To inaugurate these new protocols, I’m pleased to share photos you’ve sent in.

First, from Great Lakes Mariner, a few photos of Cheyenne in her new Lake Michigan waters.  These photos were taken in Manitowoc, which some of you will recognize from the context.  Here is a post I did on the Manitowoc River.   Here‘s one of many from Sturgeon Bay.   William C Gaynor (1956) has spent her entire life on the Great Lakes.

See the patina red tug to the left is Erich.  You have seen that before here.

 

Next, from John Huntington back in March, Jaguar escorts the 1942 oyster schooner Sherman Zwicker to a berth in Gowanus Bay.  Notice Loujiane in the distance to the left, and I believe Highlander Sea foreground left.   Previously you’ve seen Jaguar here, here, and here.

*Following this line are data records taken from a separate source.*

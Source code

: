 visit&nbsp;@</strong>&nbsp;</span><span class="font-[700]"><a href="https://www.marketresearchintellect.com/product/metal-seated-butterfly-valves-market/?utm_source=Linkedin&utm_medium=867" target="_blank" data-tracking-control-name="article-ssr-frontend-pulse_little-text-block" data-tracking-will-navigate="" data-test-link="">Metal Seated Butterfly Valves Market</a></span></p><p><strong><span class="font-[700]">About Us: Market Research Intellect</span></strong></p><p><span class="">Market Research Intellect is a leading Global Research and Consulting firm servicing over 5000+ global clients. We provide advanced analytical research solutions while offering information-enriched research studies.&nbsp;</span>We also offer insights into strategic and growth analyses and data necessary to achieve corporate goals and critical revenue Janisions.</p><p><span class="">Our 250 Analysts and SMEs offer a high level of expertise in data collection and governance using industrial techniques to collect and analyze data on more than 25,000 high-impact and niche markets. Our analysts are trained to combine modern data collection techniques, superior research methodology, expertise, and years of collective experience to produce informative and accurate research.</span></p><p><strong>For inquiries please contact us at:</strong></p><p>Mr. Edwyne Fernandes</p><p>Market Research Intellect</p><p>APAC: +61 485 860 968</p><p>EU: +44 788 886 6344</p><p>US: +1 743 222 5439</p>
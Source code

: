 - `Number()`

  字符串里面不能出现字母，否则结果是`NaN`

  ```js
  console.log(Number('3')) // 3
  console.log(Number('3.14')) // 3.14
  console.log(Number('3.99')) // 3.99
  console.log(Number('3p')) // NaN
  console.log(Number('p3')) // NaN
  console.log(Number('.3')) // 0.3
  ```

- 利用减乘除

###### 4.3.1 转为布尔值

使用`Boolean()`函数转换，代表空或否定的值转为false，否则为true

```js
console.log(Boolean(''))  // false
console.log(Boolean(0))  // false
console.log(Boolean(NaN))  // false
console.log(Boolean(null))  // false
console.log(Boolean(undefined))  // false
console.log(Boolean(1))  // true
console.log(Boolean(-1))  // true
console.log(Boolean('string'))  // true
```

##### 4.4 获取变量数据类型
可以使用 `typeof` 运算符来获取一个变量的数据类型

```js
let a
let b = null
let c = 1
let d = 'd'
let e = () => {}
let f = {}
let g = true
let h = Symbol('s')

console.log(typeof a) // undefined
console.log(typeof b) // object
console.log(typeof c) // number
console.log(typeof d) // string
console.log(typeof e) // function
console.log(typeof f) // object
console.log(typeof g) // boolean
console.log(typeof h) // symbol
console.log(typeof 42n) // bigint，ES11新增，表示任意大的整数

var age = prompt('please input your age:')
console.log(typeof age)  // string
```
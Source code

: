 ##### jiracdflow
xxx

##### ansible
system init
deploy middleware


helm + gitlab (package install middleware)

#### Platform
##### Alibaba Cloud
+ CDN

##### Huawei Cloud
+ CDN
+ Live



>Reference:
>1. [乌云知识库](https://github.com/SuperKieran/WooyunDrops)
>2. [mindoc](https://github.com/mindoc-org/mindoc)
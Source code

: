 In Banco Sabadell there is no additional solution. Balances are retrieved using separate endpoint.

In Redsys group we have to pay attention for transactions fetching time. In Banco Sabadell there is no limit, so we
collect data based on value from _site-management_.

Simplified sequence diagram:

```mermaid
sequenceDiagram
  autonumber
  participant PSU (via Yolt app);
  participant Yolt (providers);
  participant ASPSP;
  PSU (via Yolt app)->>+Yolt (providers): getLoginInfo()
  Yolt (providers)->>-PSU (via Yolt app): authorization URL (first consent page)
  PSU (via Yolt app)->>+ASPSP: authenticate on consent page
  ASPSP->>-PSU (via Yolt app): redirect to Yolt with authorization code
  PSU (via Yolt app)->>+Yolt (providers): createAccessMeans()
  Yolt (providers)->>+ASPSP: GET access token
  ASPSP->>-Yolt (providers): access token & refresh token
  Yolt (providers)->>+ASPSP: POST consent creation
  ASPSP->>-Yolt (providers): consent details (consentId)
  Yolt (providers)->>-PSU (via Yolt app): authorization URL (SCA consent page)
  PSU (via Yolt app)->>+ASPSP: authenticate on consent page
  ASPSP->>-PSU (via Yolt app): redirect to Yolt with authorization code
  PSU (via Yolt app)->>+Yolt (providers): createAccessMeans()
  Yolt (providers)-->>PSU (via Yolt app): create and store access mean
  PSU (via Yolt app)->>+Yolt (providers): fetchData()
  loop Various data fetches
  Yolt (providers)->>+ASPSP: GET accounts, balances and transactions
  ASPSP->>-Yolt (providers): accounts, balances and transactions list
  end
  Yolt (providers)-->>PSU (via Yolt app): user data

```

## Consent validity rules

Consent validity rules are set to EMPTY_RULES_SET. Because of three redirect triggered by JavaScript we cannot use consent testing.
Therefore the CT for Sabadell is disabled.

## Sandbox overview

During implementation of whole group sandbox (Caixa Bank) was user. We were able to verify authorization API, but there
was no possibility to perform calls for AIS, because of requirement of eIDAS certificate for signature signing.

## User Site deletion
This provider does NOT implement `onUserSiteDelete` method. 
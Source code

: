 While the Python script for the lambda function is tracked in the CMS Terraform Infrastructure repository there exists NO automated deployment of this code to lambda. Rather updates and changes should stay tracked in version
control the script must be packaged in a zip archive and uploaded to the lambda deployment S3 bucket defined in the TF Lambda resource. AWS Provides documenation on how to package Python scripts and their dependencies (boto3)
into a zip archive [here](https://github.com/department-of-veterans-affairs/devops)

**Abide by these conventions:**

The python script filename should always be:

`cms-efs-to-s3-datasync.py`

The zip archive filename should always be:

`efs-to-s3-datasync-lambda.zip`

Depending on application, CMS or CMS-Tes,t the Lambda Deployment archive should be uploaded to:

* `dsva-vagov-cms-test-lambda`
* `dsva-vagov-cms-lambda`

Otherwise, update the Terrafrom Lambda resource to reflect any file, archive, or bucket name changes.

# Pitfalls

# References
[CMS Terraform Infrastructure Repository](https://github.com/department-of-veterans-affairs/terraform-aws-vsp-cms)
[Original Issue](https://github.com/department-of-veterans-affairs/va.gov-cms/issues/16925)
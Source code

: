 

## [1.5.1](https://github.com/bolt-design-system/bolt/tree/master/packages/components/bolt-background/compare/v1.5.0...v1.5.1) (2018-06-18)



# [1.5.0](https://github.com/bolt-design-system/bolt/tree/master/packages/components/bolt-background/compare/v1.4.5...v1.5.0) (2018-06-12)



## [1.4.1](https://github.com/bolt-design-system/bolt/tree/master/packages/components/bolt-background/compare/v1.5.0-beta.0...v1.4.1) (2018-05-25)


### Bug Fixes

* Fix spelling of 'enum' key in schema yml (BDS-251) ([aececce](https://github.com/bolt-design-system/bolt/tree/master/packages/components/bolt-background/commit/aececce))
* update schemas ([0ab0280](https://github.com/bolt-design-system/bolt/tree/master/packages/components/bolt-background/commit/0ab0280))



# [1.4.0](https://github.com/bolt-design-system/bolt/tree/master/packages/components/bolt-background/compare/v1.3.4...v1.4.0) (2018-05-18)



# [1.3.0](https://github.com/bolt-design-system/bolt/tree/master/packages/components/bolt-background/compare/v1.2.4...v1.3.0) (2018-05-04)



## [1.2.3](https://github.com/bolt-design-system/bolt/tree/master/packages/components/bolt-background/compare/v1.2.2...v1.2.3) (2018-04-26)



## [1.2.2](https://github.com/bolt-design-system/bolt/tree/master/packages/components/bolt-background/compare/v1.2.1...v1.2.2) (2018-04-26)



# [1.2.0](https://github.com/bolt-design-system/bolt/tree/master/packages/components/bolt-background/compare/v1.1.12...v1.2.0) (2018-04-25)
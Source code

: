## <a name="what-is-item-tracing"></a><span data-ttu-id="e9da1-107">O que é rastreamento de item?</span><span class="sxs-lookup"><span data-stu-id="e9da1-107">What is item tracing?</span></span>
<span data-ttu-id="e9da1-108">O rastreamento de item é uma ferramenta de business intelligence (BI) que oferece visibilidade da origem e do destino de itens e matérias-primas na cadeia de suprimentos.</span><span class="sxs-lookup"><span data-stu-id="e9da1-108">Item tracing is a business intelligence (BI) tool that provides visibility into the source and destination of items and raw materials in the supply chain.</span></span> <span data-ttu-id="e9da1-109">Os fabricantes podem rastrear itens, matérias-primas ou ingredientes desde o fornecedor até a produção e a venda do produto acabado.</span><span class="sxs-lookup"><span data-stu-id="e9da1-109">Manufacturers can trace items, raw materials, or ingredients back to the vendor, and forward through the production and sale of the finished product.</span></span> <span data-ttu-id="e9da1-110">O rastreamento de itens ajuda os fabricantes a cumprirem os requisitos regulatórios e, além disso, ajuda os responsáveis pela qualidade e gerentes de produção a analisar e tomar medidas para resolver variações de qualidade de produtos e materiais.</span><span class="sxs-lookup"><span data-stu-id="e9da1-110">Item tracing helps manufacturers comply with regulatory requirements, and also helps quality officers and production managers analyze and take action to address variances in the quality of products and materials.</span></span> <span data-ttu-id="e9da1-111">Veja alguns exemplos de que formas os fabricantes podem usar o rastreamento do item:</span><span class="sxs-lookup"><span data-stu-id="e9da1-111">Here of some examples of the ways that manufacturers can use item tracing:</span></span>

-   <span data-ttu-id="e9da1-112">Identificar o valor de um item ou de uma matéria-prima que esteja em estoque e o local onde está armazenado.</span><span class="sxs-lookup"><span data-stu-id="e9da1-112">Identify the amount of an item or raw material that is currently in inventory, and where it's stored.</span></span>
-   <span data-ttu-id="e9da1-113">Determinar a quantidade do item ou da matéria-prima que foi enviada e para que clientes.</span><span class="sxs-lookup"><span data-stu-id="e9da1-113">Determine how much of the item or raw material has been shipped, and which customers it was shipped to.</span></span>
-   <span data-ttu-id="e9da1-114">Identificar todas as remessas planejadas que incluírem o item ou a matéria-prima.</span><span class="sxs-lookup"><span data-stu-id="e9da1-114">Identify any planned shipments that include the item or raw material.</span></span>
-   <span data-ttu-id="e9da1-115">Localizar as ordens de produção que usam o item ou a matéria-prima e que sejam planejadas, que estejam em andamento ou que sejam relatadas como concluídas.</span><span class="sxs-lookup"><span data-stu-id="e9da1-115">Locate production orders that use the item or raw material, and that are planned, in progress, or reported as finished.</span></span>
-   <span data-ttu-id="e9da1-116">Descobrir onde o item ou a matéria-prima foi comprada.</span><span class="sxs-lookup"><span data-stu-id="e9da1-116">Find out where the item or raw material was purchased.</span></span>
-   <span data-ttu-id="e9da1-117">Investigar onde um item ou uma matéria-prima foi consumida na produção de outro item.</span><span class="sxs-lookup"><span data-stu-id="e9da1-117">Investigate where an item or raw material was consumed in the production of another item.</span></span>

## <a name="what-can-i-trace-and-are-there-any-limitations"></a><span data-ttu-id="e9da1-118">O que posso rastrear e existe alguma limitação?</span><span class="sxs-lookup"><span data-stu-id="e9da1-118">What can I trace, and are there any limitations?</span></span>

And is that John D McKean to the far left?

Seeing parts of “US naval vessels to be” transiting the East River has long been common, but extralime recently caught Patrice McAllister doing the tow, now that Gateway Towing has disbanded.  One of the Gateway tugs that used to do this run is now called Meredith Ashton and is currently in Lake Michigan.

 

And finally, from tug Hobo, here is a much improved wheel from the one you saw in one of my posts from yesterday.

Many thanks to GL Mariner, John Huntington, extralime, and Donna at Hobo for these photos.

 

This happens to be the 1953 Hobo, but any boat single, twin, triple, or quadruple looks like this when first hauled out.

And here . . . after a shave and haircut,and some good pomade.  She’s 38′ 12′.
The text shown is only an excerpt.